The Death Penalty Does Not Stop Crimes (Part 3)

The myth that the death penalty deters people from committing crime is the biggest argument that the Singapore government makes in favour of the death penalty. However, Dr Mai Sato analysed studies carried out by the Ministry of Home Affairs that claimed to prove the effectiveness of the death penalty for drug trafficking and found that the government’s very own studies show that NO such deterrent effect exists.

  1. Belief is Not Proof

One study, cited by Minister K Shanmugam, claimed that 87% of people living in six unnamed regional cities “believed” that Singapore’s death penalty deterred drug trafficking. But deterrence is not a matter of people’s opinion. Just because some people believe that it works, doesn’t mean that the people who are put in a situation to break the law will actually change their behaviour. 

Moreover, the target population of the survey is plainly wrong. The respondents of the survey don’t represent the views of people who are likely to be bringing drugs into Singapore, because their cities were chosen based only on the fact that a ‘significant’ volume of travellers from those cities visit Singapore. A more accurate research methodology would survey travellers who come from cities that most people convicted on drug offences in Singapore originate from.

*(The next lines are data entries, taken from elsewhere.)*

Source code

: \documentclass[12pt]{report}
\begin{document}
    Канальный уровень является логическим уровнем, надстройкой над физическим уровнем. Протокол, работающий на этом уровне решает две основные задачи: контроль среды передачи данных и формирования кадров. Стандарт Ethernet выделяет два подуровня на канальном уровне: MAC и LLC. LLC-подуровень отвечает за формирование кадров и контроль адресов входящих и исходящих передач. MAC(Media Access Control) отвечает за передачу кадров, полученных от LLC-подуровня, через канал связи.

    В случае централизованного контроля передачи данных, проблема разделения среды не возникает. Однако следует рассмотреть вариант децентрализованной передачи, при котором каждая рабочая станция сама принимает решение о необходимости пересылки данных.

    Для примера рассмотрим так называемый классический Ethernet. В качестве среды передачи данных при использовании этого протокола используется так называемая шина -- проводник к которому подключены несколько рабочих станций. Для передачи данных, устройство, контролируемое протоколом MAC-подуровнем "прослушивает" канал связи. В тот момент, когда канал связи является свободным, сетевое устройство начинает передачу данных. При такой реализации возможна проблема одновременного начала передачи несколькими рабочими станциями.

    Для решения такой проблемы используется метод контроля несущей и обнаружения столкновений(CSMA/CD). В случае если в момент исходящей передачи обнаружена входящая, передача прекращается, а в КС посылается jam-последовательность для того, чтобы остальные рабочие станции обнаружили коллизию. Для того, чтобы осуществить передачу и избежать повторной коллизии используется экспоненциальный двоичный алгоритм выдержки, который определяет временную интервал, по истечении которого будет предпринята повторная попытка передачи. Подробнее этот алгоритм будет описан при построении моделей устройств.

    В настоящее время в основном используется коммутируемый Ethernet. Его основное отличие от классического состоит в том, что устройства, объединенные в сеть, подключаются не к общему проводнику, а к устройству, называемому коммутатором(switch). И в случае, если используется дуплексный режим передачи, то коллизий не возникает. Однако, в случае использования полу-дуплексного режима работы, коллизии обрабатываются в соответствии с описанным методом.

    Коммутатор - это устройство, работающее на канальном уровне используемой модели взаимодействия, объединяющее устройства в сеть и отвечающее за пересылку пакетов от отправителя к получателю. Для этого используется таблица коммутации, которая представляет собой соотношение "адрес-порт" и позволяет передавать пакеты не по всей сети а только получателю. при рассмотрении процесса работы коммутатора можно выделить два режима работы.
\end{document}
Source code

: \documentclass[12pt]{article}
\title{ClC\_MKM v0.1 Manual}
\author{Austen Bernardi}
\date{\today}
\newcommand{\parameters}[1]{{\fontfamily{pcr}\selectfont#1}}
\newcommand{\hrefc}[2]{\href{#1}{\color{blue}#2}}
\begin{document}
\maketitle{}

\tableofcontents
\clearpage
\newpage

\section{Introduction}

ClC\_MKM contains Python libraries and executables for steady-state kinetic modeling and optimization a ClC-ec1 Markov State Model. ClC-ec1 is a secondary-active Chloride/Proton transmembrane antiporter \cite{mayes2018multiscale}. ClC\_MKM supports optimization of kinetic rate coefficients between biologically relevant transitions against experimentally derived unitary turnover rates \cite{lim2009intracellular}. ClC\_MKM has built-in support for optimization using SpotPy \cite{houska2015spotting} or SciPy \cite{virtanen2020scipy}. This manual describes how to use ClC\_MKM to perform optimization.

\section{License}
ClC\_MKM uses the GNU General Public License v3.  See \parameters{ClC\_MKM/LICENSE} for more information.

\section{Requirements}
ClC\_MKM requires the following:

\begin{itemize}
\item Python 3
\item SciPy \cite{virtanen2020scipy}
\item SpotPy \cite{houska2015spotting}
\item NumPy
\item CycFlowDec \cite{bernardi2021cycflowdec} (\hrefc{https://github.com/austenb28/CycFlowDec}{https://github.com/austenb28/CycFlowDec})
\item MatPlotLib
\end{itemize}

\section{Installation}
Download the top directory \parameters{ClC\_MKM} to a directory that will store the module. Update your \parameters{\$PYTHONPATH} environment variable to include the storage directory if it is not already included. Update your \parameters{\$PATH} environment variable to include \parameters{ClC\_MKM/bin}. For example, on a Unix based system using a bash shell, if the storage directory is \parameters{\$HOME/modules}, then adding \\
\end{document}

2. The Rationality Assumption

For deterrence to work, we must assume that individuals (a) have perfect knowledge of the consequences of breaking the law and their likelihood of being caught, and (b) are able to logically weigh the costs and benefits of their actions. But this theoretical thought process simply isn’t true of how people behave and think.

But another MHA study conceded that people convicted on drug offences often don’t rationally consider the potential consequences of their actions, be it due to external influences and stresses or because they act under duress or coercion. The study includes various quotes by these people that illuminate the various ways in which, despite knowing of the death penalty, they simply were unable to conceive of the eventuality that they could be caught.

3. Correlation is not Causation

While another MHA study conducted a literature review on US-based research that cites a correlation between the death penalty’s presence and falling crime rates, these studies are deeply unscientific. As an overview by the National Academy of Sciences concluded, these observational studies are deeply flawed, because there is no way to prove that it was the death penalty, and not any other factor, that caused a change in crime rates. Nor is there any proof that the death penalty singularly stood out amongst other forms of punishment or redress as a particularly ‘good’ or ‘strong’ deterrence. Simply put: there is absolutely no proof it works.

So what do we know? What is proven? Global research has increasingly validated the destructive effects of the global war on drugs–which has only strengthened illegal drug markets and prevented exploited and marginalised people from accessing treatment and help. 

Minister K Shanmugam has claimed that if the government was not sure that the death penalty was saving lives, they would get rid of it. The evidence is damning–the death penalty does not save lives, it just takes more lives away. We must abolish the death penalty!